INFORMATION SUPPLIED:
========================
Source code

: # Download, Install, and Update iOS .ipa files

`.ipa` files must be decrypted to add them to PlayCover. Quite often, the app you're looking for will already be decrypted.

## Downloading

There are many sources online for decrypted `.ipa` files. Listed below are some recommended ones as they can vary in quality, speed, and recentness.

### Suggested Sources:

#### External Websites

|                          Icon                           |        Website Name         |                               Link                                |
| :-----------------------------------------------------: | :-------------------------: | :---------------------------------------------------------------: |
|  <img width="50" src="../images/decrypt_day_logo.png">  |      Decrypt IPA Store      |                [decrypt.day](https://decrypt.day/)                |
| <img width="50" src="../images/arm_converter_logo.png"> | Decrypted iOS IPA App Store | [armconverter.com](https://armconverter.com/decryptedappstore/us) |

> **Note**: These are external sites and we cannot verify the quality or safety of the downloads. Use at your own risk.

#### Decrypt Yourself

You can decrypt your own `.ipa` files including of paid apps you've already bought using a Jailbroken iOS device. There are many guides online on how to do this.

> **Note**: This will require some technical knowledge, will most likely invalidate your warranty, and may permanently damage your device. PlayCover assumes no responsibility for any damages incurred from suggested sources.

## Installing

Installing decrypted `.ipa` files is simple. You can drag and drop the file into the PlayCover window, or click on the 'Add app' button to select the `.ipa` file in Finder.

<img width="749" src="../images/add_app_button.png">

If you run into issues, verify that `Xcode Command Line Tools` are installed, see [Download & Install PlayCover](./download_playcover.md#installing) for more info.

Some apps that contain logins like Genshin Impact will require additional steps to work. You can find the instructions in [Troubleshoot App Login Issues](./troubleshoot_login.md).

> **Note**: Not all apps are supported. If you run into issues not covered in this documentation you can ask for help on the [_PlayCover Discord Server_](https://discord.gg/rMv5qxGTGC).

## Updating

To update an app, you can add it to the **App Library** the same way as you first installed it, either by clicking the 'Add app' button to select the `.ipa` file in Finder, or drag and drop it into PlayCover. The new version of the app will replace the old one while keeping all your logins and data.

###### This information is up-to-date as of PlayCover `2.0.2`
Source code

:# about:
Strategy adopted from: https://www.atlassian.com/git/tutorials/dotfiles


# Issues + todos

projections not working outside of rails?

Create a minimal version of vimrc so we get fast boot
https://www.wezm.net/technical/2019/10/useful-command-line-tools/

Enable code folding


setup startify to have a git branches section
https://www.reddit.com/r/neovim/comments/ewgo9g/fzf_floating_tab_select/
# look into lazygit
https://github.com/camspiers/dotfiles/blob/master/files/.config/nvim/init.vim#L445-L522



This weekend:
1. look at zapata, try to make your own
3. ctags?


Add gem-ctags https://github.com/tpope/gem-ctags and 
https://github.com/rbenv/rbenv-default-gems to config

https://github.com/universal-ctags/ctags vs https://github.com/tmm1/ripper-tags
========================
TASK DESCRIPTION:
Every line with "drag" in it should be copied from the entries.

ANSWER FOR THE TASK:
Installing decrypted `.ipa` files is simple. You can drag and drop the file into the PlayCover window, or click on the 'Add app' button to select the `.ipa` file in Finder.
To update an app, you can add it to the **App Library** the same way as you first installed it, either by clicking the 'Add app' button to select the `.ipa` file in Finder, or drag and drop it into PlayCover. The new version of the app will replace the old one while keeping all your logins and data.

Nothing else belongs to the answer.